L'un des conflits les plus meurtriers de l'histoire moderne
Pendant ce temps, les rebelles frappaient également la partie ouest, causant la mort de nombreux civils.
"Le siège de la ville d'Alep a été caractérisé par certaines des violations les plus graves du droit international que la Commission a documentées ; celles-ci ont été commises par toutes les parties impliquées dans le conflit", a déclaré Paulo Sérgio Pinheiro en mars 2017.
Le 30 novembre, une opération militaire éclair menée par le groupe militant Hayal Tahrir Al-Cham (HTC), basé à Idlib, et rejoint par l'Armée syrienne libre, soutenue par la Turquie, est arrivée à Alep. Le 8 décembre, les forces rebelles se sont emparées de la capitale, Damas, entraînant la fuite de Bachar al-Assad en Russie.
Un changement majeur pour un pays qui, depuis les années 1970, est dirigé par la dynastie de Bachar al-Assad et de son père, Hafez al-Assad, et qui a connu l'un des conflits les plus meurtriers de l'histoire récente, sous les yeux du monde entier.
En marchant dans les rues en ruines, Ahmed est toujours ému, des années plus tard. Se souvenant de ses amis qui ont été tués ici, il déclare : "C'est l'héritage qu'ils ont laissé".
C'est un jour d'école, mais des dizaines d'enfants, dont beaucoup n'ont pas d'habits d'hiver, attendent pour recevoir de la nourriture à l'endroit même qui marquait la ligne de front entre les forces de Bachar al-Assad et les rebelles jusqu'à l'évacuation.
Ahmed, 33 ans, qui vit à Azaz, dans le nord de la province d'Alep, depuis qu'il a été contraint de quitter sa maison, explique que c'est la première fois qu'il revient ici et qu'il constate l'ampleur de la destruction.
Des défis considérables à relever
La chute de Bachar al-Assad n'a toutefois pas marqué la fin des combats en Syrie, qui se poursuivent activement dans le nord du pays.
Le barrage de Tishreen sur l'Euphrate a été endommagé et deux stations d'eau ont été suspendues, a annoncé l'ONU, lors d'affrontements entre les Forces démocratiques syriennes kurdes soutenues par les États-Unis et les forces de l'Armée nationale syrienne (FSA) soutenues par la Turquie au cours des dernières semaines.
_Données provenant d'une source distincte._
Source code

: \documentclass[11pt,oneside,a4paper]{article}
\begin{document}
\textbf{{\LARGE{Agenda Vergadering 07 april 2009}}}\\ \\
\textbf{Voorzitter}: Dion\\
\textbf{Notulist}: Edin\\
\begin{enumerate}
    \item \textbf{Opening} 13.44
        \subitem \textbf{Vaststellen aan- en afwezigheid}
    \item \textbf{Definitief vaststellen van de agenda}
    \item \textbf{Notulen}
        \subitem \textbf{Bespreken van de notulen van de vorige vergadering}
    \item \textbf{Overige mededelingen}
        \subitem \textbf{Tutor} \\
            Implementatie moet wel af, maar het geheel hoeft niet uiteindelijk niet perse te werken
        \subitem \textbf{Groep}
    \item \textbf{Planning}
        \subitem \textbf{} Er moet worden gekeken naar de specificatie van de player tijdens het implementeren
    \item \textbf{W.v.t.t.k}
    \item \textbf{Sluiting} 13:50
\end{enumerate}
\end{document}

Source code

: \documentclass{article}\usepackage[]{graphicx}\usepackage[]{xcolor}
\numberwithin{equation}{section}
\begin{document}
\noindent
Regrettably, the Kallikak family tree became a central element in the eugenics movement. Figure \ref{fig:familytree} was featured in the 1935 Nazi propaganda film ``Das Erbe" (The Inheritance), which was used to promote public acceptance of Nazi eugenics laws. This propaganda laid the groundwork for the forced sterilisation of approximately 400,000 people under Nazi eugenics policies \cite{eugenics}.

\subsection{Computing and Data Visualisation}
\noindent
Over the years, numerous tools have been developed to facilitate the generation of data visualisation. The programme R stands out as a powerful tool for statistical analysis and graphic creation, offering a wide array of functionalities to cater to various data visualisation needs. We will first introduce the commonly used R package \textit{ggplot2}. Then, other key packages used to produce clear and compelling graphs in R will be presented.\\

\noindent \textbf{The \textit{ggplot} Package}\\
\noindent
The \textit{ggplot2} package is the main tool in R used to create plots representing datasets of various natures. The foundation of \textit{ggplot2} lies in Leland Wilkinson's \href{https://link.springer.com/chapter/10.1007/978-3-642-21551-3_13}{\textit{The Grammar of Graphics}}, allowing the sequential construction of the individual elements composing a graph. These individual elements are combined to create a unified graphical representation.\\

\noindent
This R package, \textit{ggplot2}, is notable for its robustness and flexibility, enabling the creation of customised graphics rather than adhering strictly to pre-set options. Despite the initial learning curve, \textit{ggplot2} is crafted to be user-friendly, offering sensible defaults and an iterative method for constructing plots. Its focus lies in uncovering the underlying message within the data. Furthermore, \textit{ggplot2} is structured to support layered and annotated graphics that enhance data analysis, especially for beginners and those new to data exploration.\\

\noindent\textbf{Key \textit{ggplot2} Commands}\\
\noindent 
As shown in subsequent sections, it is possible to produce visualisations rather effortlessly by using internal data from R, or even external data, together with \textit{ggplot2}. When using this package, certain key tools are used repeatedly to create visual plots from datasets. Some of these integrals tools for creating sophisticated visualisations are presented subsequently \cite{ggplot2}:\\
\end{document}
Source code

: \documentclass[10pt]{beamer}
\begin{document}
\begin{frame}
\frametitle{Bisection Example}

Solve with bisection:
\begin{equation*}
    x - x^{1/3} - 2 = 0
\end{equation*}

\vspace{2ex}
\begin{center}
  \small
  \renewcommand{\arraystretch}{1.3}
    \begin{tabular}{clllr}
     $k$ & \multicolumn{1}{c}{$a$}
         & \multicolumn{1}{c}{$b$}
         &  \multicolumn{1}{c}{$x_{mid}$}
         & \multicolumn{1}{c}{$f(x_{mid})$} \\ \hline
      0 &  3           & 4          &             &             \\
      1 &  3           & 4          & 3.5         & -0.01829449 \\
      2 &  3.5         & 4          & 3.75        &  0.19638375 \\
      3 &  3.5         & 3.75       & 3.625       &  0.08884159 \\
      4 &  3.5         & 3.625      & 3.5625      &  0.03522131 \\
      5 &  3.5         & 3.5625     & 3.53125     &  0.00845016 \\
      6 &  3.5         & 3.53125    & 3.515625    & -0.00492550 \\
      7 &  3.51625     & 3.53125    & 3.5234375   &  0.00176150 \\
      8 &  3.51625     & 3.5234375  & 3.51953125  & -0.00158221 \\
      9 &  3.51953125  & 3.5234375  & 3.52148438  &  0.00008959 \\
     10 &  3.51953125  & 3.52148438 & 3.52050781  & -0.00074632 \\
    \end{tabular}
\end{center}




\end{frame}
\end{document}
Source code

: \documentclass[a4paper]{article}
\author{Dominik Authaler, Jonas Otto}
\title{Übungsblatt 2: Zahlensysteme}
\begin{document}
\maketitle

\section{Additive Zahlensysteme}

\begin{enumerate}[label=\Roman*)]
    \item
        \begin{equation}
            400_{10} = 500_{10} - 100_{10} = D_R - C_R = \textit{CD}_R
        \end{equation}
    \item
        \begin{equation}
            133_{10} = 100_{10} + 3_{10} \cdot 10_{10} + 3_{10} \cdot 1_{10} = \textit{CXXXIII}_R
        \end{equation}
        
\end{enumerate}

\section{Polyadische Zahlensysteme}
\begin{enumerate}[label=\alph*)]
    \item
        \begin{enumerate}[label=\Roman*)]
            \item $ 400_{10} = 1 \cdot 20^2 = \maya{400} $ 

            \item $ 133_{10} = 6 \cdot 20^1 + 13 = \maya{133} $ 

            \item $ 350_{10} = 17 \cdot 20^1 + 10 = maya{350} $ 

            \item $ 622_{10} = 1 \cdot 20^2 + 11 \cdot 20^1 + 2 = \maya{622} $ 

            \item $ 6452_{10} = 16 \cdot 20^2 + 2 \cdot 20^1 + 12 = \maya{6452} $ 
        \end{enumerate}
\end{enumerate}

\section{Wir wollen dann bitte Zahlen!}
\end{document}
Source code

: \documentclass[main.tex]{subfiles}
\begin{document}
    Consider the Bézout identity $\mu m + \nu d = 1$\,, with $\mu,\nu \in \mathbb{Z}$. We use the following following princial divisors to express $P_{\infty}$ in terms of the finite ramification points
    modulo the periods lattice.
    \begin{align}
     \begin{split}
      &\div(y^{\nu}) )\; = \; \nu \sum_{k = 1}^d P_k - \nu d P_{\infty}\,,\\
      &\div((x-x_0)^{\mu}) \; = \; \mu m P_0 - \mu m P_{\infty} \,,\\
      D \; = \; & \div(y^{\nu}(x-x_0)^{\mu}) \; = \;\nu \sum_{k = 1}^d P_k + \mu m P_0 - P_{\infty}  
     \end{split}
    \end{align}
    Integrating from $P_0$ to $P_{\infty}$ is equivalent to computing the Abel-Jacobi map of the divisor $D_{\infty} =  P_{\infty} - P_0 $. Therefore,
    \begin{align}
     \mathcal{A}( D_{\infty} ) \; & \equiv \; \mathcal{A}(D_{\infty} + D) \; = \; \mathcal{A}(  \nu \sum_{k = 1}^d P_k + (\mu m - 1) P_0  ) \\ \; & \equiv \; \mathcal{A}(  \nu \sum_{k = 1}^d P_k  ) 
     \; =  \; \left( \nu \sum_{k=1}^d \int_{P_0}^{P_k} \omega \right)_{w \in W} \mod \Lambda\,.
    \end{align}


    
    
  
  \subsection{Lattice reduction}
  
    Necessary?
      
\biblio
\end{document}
Les plus de deux millions d'habitants d'Alep sont ainsi privés d'eau. Et si le barrage est encore endommagé, le Bureau de la coordination des affaires humanitaires des Nations unies prévient qu'une quarantaine de villages pourraient être inondés.
"L'électricité n'est disponible que pendant quelques heures dans la nuit", explique Sima, 19 ans, étudiante en ingénierie informatique à Alep. "Nous souffrons parce que nous n'avons pas d'eau, d'électricité ou d'Internet".
À l'âge de sept ans, elle a cessé d'aller à l'école pendant trois ans à cause de la guerre. Aujourd'hui, elle a repris les cours, mais reste pessimiste quant à l'avenir : "Je parle anglais et j'étudie l'ingénierie, mais je ne pourrai pas trouver de travail".
Quelques semaines après la chute du régime dictatorial de Bachar al-Assad, les défis à venir restent considérables.
Quelque 90 % des Syriens vivent toujours sous le seuil de pauvreté, selon diverses organisations internationales, dont l'ONU, plus de six millions de personnes ont été déplacées à l'intérieur du pays et autant sont devenues réfugiées à travers le monde à cause de la guerre.